Written by Tom Gordon
Even while unveiling a bevy of new programs, Laurence Tribe announced that he is stepping down as Senior Counselor for the Access to Justice Initiative at the Department of Justice. The new programs his Initiative unveiled are aimed at providing greater access to legal services for veterans, people with potential workplace wage violation complaints, and homeowners facing foreclosure. As laudable as such programs are, these efforts still appear to be trying to bridge the gap to affordable and accessible legal services at its widest point. Mr. Tribe deserves accolades for placing his considerable reputation and vast legal scholarship behind such a worthy effort, but it is difficult to understand why Tribe never fully exploited his office's capacity to act as a bully pulpit from which he could better describe and amplify the importance of greater access to justice for the average American - a need greatly underrated and ill-understood across all levels of American society.
Amongst the announcements were new programs aimed at expanding and standardizing the use of mediation nationwide in resolving home foreclosure disputes - a good idea by any measure, but then there are few legal disputes that wouldn't benefit from the increased use of mediation. Home foreclosure is justifiably a prominent concern in the current economic climate, but as Tribe acknowledges, the vast gulf between average Americans and affordable, accessible legal services existed long before the collapse of the housing market.
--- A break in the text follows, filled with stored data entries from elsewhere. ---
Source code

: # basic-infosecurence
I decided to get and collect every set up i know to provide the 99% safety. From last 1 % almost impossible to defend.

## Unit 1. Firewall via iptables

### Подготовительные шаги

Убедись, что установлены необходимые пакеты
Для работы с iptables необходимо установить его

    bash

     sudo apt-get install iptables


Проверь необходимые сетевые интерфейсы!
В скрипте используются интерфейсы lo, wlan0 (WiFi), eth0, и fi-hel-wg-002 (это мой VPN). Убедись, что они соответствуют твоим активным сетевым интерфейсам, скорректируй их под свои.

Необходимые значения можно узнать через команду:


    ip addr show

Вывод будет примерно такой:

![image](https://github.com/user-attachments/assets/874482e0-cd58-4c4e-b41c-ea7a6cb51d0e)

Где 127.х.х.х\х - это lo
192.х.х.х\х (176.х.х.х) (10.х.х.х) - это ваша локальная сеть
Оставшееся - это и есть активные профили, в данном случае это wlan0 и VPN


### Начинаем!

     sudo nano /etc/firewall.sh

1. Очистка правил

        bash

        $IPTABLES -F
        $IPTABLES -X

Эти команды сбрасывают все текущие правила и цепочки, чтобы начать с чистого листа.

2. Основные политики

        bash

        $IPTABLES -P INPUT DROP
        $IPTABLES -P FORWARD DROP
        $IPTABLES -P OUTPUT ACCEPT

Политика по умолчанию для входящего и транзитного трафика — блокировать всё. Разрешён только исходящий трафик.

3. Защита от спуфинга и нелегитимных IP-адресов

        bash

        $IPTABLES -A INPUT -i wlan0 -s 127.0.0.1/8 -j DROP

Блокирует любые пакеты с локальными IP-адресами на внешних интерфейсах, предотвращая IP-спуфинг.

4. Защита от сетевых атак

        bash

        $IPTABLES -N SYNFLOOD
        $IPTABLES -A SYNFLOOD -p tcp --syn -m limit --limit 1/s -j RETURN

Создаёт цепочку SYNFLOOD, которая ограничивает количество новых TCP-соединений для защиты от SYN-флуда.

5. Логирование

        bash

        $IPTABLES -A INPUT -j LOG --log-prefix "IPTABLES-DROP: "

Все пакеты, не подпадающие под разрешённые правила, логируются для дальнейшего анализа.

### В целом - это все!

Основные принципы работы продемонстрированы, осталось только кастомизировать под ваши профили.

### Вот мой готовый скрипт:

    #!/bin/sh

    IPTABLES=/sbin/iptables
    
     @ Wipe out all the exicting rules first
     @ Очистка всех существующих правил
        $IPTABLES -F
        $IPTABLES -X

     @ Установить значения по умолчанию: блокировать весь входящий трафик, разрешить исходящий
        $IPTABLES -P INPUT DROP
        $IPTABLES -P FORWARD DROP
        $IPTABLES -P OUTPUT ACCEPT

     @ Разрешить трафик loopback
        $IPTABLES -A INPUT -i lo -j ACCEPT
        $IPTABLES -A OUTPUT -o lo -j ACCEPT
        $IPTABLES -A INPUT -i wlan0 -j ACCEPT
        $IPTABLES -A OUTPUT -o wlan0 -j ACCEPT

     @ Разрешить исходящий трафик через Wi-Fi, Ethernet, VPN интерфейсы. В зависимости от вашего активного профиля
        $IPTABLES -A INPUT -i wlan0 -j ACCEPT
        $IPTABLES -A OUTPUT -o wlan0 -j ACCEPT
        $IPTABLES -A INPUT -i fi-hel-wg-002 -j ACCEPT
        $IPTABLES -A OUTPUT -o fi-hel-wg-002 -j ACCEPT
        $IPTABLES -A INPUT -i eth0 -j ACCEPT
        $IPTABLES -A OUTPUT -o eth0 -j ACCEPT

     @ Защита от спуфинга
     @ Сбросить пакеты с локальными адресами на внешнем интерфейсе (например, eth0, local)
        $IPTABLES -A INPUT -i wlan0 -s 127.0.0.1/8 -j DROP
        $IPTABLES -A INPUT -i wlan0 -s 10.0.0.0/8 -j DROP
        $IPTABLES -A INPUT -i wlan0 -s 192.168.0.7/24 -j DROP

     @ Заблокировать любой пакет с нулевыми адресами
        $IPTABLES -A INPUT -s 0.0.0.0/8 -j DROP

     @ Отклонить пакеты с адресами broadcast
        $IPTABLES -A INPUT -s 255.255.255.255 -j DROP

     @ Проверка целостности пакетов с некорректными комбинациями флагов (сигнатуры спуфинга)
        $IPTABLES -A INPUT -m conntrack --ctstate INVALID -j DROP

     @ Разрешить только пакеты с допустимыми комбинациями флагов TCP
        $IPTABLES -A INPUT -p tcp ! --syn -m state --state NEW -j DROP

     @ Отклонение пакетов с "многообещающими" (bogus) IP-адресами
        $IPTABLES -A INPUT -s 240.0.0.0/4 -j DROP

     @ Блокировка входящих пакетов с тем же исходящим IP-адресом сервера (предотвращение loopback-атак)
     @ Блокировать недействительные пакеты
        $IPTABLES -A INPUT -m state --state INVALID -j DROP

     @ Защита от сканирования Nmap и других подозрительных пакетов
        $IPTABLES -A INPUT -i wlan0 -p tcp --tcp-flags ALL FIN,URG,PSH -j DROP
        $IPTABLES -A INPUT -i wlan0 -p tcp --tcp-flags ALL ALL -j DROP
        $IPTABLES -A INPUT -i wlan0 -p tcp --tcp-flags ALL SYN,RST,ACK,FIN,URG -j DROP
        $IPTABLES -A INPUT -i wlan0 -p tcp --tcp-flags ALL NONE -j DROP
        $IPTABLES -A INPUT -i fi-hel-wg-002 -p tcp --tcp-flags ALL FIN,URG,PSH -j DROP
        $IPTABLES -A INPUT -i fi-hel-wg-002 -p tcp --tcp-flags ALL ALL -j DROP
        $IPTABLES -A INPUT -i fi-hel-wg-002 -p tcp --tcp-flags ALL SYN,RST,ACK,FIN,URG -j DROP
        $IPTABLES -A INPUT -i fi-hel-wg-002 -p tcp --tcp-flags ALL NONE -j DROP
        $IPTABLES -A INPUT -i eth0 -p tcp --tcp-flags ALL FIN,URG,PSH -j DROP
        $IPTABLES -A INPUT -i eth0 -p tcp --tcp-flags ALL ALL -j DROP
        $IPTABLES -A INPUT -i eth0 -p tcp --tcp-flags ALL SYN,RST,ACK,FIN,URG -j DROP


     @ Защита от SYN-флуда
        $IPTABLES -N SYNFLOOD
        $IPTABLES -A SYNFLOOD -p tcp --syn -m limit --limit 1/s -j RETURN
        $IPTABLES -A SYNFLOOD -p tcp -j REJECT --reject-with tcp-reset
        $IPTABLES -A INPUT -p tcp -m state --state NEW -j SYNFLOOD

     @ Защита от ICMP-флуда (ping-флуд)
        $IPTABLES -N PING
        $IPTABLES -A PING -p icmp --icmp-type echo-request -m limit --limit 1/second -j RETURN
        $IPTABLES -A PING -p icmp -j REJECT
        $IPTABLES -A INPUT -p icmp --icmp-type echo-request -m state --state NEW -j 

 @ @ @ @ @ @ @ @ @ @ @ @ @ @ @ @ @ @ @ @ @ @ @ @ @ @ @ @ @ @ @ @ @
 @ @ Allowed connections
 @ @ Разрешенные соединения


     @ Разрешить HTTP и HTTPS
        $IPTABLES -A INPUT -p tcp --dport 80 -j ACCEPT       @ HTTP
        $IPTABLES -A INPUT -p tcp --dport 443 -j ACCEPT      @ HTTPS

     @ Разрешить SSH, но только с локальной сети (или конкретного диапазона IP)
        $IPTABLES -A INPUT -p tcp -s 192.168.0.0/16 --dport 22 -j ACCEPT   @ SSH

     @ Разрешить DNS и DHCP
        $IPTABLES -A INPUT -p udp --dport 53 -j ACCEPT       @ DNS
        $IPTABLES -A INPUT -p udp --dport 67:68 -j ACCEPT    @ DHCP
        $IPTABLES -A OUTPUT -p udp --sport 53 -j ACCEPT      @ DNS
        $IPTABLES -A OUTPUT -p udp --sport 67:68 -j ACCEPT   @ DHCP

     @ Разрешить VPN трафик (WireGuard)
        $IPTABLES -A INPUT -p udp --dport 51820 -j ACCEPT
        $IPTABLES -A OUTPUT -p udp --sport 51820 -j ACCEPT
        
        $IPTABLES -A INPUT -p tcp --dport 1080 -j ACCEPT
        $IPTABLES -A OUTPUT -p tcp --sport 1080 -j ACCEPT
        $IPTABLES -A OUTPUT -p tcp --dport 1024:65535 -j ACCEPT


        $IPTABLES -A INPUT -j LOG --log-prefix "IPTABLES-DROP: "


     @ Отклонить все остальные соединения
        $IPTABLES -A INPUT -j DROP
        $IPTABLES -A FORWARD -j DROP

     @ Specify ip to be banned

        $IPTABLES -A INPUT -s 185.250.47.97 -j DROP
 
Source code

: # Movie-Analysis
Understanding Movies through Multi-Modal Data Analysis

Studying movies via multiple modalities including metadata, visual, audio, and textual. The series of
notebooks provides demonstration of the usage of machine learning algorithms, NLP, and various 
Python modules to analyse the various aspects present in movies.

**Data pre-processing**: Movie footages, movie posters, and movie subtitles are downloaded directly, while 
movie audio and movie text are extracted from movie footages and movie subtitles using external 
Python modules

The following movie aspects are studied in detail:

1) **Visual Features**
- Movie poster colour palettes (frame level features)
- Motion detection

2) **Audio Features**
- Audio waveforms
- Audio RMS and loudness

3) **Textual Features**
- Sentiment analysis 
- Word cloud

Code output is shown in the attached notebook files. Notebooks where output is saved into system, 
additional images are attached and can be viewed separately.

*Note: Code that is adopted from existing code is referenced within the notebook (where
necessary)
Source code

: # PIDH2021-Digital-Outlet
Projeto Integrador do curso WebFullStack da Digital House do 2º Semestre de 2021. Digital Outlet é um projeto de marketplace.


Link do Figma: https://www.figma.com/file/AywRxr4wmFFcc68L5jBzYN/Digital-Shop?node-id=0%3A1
In announcing a new website aimed at connecting veterans with local lawyers, John Levi, one of the creators of StatesideLegal.org, noted that it received 35,000 hits since June without having received any official publicity. Such overwhelming demand justifies the value of such programs, even while exposing their limitations. In fairness to Tribe's efforts, every program his Initiative announced will help improve access to legal services, but it is equally fair to note that by limiting the scope of such programs to specific groups of Americans, that still leaves millions out in the cold.
Far from a gratuitous knock of Tribe's laudable goals and achievements in his time with the Access to Justice Initiative, these criticisms highlight the insufficiency of limiting such efforts to the public sector. By lifting some key institutional barriers to the growth of new legal markets, such as permitting widespread use of non-lawyer practitioners and increasing the availability of self-help legal tools, we could tap into the same drive for innovation that fuels other successful business models. His replacement at the Access to Justice Initiative should focus not on creating new public programs, but instead on clearing away the impediments that prevent the private sector from innovating new solutions. Most critically, however, his successor should use his or her station to place access to justice at the forefront of the public policy debate, a role at which Tribe fell sadly short during his tenure.